▶ _Exercise_: The records sit below. Return every line in them that holds the word "main".

▶ _Entries shown_:
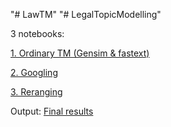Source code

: "# LawTM" 
"# LegalTopicModelling" 

3 notebooks:

 [1. Ordinary TM (Gensim & fastext)](https://github.com/Athugodage/LegalTopicModelling/blob/main/TM_metric.ipynb)
 
 [2. Googling](https://github.com/Athugodage/LegalTopicModelling/blob/main/proper_googling.ipynb)
 
 [3. Reranging](https://github.com/Athugodage/LegalTopicModelling/blob/main/graph.ipynb)

Output:
[Final results](https://github.com/Athugodage/LegalTopicModelling/blob/main/finished_comment/all_topics.txt)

▶ _Solution to the problem_:
 [1. Ordinary TM (Gensim & fastext)](https://github.com/Athugodage/LegalTopicModelling/blob/main/TM_metric.ipynb)
 [2. Googling](https://github.com/Athugodage/LegalTopicModelling/blob/main/proper_googling.ipynb)
 [3. Reranging](https://github.com/Athugodage/LegalTopicModelling/blob/main/graph.ipynb)
[Final results](https://github.com/Athugodage/LegalTopicModelling/blob/main/finished_comment/all_topics.txt)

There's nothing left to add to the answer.